US tax loophole may give prediction markets an edge over sportsbooks

American sports bettors may have found an incentive to switch from sportsbooks to prediction markets, according to a leading US finance news outlet.

Gambling winnings from traditional sportsbooks such as DraftKings and Flutter-owned FanDuel are treated as ordinary income by the Internal Revenue Service (IRS) and taxed at a bettor’s standard rate, according to current US tax law.

By contrast, sports event contracts offered on prediction markets – which can closely resemble sports bets – are, for now, subject to the tax rules governing futures contracts and options, including so-called straddles, because the IRS has not issued guidance stating otherwise.

Under those rules, gains are taxed at a blended capital gains rate: 60 per cent at the lower long-term capital gains rate and 40 per cent at the higher short-term rate. For many taxpayers, that blended rate is significantly lower than the tax applied to gambling winnings.

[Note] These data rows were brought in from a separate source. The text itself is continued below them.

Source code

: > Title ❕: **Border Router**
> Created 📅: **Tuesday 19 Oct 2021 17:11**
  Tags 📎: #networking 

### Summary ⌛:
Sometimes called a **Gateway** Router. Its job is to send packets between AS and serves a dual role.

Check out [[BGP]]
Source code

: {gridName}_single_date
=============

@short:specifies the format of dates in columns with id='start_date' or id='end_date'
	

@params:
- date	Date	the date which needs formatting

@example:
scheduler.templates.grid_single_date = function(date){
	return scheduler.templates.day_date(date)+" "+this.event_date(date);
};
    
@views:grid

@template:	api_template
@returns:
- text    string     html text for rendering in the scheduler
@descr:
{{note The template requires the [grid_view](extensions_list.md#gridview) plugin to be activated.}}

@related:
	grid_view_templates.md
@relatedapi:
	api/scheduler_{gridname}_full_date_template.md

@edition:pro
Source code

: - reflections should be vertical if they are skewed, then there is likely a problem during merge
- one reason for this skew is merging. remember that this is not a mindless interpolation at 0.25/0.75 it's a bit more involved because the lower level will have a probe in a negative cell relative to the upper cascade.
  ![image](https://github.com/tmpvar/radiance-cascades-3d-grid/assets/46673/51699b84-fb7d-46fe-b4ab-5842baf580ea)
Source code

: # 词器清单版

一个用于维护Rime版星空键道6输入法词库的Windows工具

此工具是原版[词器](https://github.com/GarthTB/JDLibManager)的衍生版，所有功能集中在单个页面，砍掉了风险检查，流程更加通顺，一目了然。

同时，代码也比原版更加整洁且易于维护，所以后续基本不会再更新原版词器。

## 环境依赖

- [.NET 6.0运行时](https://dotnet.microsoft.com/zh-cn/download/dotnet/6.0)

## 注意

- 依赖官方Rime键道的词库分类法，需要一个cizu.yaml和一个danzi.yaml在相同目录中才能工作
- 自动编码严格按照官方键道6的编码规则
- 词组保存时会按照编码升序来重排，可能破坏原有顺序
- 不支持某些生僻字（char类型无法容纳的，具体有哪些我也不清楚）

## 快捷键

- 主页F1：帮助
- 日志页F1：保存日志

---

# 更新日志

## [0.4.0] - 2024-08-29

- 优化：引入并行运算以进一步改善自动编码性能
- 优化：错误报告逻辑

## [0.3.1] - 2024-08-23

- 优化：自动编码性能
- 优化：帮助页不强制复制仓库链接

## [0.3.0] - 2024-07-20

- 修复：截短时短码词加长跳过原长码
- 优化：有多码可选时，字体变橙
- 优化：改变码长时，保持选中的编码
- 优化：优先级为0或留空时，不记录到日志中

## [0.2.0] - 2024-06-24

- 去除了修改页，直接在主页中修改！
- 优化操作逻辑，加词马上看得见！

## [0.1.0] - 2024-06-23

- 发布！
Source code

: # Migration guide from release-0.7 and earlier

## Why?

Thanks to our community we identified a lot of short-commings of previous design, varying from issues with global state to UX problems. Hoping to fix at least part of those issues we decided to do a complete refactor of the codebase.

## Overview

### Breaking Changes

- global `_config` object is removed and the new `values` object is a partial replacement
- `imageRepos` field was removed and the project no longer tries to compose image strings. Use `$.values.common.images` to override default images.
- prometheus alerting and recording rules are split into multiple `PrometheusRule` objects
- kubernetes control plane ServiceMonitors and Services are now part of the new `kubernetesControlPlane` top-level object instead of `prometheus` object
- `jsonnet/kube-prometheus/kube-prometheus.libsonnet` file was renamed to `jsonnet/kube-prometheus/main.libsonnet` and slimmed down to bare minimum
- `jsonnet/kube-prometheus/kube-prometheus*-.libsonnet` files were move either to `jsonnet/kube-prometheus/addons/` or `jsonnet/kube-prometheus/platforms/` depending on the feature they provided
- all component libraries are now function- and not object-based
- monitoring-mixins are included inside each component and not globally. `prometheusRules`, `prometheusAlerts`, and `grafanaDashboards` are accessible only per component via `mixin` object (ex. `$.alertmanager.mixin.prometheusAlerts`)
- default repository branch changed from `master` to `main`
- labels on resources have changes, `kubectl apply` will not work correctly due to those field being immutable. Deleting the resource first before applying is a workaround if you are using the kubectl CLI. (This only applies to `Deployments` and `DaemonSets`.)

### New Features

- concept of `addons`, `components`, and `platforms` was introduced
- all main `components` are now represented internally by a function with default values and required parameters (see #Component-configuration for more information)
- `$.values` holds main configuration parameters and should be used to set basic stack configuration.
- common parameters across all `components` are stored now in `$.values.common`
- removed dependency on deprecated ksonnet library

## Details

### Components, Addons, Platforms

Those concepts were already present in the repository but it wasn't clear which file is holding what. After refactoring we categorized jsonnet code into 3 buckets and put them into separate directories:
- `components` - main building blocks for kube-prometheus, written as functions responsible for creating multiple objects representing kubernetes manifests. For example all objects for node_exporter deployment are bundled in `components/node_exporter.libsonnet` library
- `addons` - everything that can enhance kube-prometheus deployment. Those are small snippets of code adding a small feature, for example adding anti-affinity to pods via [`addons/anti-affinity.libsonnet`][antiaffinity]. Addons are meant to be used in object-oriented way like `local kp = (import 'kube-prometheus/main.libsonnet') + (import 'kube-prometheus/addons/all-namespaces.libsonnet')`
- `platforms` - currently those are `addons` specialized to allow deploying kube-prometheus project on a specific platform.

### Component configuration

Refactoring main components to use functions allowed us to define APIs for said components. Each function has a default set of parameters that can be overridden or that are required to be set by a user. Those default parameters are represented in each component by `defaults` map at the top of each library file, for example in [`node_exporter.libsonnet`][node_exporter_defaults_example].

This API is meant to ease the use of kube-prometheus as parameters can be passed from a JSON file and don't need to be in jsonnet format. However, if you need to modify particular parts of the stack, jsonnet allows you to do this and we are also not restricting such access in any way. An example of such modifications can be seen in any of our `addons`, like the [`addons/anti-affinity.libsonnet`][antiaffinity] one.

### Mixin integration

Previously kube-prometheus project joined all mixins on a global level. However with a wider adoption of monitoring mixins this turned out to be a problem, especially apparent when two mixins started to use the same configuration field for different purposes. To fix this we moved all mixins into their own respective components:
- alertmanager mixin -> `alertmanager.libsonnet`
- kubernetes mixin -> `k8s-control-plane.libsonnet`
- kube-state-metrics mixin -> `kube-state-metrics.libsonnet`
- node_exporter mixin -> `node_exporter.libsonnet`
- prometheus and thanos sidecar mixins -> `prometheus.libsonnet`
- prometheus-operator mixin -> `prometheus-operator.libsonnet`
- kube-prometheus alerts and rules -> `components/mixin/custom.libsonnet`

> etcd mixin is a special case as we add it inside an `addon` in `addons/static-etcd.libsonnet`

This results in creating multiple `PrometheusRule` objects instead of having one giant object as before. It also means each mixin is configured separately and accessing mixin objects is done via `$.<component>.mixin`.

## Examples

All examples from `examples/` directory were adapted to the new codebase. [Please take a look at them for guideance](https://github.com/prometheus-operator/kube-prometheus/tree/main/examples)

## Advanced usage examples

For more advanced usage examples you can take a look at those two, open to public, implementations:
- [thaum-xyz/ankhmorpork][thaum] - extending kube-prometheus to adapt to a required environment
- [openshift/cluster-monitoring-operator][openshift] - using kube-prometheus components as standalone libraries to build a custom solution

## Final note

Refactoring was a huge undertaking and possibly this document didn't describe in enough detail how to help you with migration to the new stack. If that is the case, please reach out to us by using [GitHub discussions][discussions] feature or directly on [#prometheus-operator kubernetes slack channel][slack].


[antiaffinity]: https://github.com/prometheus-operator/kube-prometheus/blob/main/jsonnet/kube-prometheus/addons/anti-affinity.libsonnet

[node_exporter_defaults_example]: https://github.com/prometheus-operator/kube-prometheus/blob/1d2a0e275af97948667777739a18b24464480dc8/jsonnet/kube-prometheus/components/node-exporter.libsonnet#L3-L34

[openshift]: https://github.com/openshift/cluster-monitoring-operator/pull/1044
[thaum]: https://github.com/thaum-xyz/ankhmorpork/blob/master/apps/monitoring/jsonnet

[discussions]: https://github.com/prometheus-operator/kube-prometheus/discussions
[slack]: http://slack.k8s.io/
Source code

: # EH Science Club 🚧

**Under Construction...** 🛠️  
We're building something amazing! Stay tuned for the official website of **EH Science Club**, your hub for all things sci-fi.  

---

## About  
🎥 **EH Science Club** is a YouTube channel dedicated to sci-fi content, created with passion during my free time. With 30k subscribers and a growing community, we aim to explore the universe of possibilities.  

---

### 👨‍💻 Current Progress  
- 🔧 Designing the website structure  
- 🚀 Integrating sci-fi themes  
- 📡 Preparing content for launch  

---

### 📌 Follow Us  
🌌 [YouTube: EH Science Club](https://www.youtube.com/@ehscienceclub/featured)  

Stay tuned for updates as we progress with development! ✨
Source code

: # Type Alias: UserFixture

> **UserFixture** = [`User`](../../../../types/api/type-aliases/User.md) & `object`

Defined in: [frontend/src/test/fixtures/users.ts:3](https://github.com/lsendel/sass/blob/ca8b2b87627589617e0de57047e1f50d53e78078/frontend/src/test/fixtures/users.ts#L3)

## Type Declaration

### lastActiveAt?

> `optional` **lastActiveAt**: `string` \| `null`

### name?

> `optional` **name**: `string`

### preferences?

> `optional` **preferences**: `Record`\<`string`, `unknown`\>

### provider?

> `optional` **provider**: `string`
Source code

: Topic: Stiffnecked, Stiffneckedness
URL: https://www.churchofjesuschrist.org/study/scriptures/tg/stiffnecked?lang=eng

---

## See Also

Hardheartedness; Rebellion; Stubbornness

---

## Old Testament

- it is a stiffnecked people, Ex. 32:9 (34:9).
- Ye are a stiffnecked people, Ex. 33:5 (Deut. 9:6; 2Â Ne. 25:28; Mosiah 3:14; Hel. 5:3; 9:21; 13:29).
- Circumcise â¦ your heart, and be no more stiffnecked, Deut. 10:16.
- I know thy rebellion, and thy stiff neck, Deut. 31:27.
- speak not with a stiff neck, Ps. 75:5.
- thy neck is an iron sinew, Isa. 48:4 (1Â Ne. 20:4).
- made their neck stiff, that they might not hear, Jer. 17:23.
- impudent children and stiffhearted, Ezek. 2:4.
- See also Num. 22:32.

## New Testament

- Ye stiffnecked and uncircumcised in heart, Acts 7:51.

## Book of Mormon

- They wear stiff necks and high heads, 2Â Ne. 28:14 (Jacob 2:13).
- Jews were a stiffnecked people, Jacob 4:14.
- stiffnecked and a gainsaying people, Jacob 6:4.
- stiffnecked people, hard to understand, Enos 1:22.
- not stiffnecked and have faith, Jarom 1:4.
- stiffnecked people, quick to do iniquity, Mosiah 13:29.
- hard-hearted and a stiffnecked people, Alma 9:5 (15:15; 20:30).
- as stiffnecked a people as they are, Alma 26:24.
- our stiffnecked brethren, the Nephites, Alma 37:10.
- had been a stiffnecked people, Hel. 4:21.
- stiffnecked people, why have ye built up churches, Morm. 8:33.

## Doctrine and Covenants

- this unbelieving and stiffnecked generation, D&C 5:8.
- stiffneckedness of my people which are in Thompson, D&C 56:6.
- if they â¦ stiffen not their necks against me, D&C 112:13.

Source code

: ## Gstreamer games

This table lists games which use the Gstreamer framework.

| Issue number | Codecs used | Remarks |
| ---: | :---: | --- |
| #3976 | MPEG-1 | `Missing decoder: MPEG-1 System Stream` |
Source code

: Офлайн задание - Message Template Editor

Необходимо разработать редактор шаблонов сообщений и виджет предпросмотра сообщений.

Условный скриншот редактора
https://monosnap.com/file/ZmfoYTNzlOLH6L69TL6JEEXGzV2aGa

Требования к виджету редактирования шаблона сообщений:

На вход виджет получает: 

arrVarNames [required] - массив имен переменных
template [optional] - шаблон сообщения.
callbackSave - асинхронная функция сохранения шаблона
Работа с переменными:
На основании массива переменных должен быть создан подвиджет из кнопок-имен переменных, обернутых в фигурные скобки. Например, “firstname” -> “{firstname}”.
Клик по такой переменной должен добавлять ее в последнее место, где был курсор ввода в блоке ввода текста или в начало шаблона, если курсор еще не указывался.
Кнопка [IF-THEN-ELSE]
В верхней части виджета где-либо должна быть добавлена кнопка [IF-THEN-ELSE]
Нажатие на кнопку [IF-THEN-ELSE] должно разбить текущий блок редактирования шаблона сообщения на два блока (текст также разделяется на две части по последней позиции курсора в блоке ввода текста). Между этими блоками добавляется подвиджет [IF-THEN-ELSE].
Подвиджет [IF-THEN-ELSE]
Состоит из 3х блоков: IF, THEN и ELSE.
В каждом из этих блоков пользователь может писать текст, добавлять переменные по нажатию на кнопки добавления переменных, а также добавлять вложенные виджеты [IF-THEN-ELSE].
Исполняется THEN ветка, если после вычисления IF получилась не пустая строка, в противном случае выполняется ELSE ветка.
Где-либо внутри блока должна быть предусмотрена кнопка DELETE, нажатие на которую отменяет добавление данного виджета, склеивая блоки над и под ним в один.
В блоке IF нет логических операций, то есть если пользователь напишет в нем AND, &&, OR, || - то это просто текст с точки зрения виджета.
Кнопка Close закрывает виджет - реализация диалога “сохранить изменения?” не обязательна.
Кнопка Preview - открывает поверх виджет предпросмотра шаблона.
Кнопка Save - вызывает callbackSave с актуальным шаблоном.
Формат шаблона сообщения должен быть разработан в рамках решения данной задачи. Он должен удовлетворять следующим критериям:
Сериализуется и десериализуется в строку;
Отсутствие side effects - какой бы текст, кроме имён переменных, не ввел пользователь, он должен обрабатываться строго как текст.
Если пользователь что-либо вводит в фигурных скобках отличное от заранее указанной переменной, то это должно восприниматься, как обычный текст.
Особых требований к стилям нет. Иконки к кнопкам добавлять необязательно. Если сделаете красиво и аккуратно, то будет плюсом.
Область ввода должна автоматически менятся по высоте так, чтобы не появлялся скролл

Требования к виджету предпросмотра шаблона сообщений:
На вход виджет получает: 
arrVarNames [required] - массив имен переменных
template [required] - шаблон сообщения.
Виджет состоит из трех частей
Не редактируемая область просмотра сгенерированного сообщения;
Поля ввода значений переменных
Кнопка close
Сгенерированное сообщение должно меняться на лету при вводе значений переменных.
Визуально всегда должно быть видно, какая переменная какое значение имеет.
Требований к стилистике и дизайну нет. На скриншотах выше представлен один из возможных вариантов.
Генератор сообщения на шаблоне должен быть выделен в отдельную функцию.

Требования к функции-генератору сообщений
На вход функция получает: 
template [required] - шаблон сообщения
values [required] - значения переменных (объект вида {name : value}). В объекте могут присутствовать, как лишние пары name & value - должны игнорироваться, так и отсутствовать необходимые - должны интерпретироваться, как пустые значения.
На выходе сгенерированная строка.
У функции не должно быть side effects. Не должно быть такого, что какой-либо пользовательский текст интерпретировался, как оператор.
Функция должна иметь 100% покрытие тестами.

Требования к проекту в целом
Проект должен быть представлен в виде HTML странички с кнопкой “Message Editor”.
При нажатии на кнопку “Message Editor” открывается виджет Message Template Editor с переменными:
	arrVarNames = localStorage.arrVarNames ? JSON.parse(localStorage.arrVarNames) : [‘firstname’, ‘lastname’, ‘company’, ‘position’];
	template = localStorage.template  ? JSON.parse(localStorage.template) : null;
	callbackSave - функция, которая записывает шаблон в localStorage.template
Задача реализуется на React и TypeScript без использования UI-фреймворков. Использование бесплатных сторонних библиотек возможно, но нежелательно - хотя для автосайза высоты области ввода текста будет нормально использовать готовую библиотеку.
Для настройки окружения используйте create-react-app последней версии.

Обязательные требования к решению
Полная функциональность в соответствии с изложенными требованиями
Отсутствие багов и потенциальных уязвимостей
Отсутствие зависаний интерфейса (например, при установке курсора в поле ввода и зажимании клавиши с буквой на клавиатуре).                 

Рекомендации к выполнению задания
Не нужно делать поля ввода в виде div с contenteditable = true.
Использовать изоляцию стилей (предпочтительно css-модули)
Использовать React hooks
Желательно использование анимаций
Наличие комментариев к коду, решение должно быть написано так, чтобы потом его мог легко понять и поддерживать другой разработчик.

“The tax treatment of gambling differs from the tax treatment of contracts and straddles, even though the underlying act is still gambling,” Nicole DeRosa, director of tax at SKC & Co., told Barron’s, the News Corp-owned investment publication. “That’s the loophole.”

Sports event contracts only became available in 2025, and the IRS has yet to publish formal guidance on how profits should be taxed. 

The disparity between sportsbook betting and event contracts grew more pronounced after Congress passed the GOP-backed One Big Beautiful Bill Act, which reshaped several areas of the tax code.

The IRS is not the only regulator facing questions over the status of sports event contracts. 

The Commodity Futures Trading Commission, which oversees futures markets, regulates event contracts but has not definitively ruled on whether sports-related contracts should be considered gambling.